(Source texts of formatted documents)

⁂

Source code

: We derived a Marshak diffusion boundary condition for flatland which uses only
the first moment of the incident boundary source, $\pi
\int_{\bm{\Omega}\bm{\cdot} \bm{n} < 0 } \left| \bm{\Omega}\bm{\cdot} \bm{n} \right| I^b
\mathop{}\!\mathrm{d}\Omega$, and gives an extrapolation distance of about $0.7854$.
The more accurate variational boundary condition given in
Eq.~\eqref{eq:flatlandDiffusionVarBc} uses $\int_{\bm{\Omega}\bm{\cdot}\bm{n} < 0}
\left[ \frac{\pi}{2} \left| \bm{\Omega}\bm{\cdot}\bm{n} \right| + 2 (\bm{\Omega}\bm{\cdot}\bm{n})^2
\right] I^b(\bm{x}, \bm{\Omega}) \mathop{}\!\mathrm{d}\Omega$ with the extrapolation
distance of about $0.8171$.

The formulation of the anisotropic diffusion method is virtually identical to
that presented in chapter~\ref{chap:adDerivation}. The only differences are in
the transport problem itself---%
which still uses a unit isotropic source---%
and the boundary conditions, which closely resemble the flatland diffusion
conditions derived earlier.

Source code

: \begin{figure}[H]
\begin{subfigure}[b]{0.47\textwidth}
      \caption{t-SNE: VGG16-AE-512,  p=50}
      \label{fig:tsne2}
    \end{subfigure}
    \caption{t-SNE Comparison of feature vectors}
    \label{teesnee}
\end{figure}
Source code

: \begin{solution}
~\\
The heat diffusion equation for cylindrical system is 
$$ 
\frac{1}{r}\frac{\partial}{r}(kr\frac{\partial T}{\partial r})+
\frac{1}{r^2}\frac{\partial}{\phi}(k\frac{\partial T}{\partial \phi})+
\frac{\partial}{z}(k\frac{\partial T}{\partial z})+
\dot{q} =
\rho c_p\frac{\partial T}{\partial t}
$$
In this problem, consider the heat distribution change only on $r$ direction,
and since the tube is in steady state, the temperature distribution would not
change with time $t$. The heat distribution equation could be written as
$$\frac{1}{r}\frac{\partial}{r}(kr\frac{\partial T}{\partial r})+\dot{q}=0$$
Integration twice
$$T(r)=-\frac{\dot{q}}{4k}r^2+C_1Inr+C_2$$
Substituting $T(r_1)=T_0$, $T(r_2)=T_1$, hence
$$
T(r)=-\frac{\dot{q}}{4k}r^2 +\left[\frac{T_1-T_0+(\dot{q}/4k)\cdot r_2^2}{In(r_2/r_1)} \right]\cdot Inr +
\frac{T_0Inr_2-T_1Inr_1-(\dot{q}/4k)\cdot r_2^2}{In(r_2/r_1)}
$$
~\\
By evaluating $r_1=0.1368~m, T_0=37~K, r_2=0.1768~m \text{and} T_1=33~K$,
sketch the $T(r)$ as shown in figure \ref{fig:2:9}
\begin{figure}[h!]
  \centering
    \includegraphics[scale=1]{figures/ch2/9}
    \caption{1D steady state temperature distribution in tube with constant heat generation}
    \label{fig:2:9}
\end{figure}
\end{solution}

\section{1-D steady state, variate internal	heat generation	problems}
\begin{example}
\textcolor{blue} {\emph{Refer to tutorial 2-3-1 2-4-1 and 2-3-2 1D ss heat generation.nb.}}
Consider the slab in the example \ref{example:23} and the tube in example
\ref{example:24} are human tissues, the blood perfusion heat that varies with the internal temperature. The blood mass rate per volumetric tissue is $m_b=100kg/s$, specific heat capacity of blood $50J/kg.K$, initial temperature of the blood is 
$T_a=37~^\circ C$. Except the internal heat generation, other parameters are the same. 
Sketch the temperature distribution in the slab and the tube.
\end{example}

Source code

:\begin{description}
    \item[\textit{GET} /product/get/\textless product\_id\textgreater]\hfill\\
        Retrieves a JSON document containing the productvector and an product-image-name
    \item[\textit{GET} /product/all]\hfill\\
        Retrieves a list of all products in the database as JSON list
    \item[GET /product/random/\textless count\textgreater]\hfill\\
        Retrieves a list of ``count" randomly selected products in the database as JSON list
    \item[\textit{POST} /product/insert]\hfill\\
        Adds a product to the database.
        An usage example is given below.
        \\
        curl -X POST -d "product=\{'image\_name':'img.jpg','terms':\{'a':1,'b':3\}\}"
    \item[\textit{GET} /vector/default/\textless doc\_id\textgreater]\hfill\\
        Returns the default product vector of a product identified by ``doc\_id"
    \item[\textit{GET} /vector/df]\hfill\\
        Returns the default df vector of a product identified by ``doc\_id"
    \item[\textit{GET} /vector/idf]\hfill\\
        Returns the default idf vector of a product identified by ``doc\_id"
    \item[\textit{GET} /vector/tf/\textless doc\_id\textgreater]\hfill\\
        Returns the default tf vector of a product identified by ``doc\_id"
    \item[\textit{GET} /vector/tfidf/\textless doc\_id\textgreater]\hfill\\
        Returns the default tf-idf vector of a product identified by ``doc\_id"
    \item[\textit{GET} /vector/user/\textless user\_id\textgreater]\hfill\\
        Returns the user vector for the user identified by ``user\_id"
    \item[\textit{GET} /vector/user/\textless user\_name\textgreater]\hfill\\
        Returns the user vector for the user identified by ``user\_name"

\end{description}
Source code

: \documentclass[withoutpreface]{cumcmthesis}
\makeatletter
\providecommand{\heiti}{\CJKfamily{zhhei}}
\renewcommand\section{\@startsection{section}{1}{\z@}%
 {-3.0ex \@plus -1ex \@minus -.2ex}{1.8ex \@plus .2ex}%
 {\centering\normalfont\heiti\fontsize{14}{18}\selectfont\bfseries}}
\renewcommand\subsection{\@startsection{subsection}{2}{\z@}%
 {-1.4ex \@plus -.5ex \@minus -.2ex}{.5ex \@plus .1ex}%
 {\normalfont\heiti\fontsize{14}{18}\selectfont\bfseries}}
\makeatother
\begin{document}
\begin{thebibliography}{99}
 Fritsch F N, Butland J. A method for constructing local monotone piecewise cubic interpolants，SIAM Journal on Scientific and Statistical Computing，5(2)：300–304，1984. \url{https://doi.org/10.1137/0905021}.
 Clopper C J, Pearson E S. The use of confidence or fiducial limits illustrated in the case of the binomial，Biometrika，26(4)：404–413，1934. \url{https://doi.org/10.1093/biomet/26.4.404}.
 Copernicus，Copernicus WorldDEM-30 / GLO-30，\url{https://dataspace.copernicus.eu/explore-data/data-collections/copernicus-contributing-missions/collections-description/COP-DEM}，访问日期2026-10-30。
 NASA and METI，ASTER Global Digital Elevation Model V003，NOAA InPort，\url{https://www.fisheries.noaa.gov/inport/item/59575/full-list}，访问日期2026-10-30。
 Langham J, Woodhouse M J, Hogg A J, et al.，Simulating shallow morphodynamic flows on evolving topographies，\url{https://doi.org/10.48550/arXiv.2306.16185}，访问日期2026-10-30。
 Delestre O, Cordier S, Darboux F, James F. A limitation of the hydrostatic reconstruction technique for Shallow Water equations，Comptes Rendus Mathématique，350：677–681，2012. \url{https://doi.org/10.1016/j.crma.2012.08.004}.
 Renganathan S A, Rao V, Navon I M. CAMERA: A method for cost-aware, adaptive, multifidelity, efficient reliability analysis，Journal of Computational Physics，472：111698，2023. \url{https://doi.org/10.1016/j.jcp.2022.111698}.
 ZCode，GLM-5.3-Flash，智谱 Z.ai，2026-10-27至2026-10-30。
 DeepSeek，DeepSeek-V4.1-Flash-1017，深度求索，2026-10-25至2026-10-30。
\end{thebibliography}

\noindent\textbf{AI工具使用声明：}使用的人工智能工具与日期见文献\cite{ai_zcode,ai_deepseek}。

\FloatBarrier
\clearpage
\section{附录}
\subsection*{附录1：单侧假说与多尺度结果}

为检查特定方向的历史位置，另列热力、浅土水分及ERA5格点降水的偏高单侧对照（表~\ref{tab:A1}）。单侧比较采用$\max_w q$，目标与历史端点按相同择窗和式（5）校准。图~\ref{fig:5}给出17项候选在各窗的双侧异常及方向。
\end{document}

⁂

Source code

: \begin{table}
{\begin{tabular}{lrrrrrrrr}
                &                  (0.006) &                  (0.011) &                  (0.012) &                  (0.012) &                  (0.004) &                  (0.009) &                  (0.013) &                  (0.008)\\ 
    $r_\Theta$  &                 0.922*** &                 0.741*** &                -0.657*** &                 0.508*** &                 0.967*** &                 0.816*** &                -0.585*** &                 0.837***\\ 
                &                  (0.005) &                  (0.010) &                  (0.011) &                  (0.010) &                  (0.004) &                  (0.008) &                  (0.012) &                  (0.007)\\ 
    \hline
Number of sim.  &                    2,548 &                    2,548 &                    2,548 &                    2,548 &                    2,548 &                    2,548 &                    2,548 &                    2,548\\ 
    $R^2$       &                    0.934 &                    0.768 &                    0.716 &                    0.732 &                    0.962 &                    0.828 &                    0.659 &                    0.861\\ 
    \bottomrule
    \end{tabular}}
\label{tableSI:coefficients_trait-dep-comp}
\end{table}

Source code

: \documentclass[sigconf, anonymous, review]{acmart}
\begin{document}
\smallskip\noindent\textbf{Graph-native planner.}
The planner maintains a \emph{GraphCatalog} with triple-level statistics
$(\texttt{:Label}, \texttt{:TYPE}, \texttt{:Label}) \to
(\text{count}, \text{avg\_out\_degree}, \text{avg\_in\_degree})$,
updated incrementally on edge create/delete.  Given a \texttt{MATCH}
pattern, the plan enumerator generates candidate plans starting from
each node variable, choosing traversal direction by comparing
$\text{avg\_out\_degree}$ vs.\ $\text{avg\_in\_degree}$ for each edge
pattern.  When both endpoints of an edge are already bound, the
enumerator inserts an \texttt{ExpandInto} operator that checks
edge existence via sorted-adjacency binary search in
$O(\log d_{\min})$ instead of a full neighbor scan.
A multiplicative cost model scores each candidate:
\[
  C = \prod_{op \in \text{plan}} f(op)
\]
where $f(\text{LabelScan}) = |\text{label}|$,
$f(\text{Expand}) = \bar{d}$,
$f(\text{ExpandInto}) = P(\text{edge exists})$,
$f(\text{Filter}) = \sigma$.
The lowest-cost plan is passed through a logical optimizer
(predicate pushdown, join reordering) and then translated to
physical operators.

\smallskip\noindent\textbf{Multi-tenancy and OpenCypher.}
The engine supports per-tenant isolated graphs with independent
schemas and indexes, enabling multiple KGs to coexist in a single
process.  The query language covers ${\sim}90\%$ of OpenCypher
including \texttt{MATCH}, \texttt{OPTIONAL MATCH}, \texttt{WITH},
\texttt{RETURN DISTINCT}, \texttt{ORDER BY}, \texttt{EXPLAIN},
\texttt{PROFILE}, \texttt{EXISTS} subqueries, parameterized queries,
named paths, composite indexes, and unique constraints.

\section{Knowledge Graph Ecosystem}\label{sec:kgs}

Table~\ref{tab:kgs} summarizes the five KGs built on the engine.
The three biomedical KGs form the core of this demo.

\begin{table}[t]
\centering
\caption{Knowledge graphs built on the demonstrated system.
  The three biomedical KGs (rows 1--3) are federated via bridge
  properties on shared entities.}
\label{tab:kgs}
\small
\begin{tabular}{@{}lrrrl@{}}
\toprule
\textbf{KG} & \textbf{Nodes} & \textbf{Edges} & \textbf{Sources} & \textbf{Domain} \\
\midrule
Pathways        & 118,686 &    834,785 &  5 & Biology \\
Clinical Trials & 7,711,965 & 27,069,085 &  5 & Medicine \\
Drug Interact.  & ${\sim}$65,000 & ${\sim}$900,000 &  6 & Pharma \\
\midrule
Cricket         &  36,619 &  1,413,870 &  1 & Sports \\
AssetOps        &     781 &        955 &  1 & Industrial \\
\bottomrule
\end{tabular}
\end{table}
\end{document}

⁂

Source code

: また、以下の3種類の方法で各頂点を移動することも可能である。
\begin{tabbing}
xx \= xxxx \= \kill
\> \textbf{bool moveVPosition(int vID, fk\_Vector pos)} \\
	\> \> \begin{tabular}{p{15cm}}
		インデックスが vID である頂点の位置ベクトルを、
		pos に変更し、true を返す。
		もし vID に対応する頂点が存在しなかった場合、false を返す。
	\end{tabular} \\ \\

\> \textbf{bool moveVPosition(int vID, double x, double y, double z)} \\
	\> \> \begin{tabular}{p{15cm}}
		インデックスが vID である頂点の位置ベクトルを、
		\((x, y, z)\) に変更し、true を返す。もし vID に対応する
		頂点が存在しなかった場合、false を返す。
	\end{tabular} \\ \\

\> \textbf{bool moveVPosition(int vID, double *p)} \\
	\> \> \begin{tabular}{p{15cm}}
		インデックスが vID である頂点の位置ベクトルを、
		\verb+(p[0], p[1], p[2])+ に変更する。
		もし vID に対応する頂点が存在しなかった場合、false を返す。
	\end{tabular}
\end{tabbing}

⁂

* Task objective
Find all the lines with "textbf" in the data and copy them.

* Answer
\noindent\textbf{AI工具使用声明：}使用的人工智能工具与日期见文献\cite{ai_zcode,ai_deepseek}。
\smallskip\noindent\textbf{Graph-native planner.}
\smallskip\noindent\textbf{Multi-tenancy and OpenCypher.}
\textbf{KG} & \textbf{Nodes} & \textbf{Edges} & \textbf{Sources} & \textbf{Domain} \\
\> \textbf{bool moveVPosition(int vID, fk\_Vector pos)} \\
\> \textbf{bool moveVPosition(int vID, double x, double y, double z)} \\
\> \textbf{bool moveVPosition(int vID, double *p)} \\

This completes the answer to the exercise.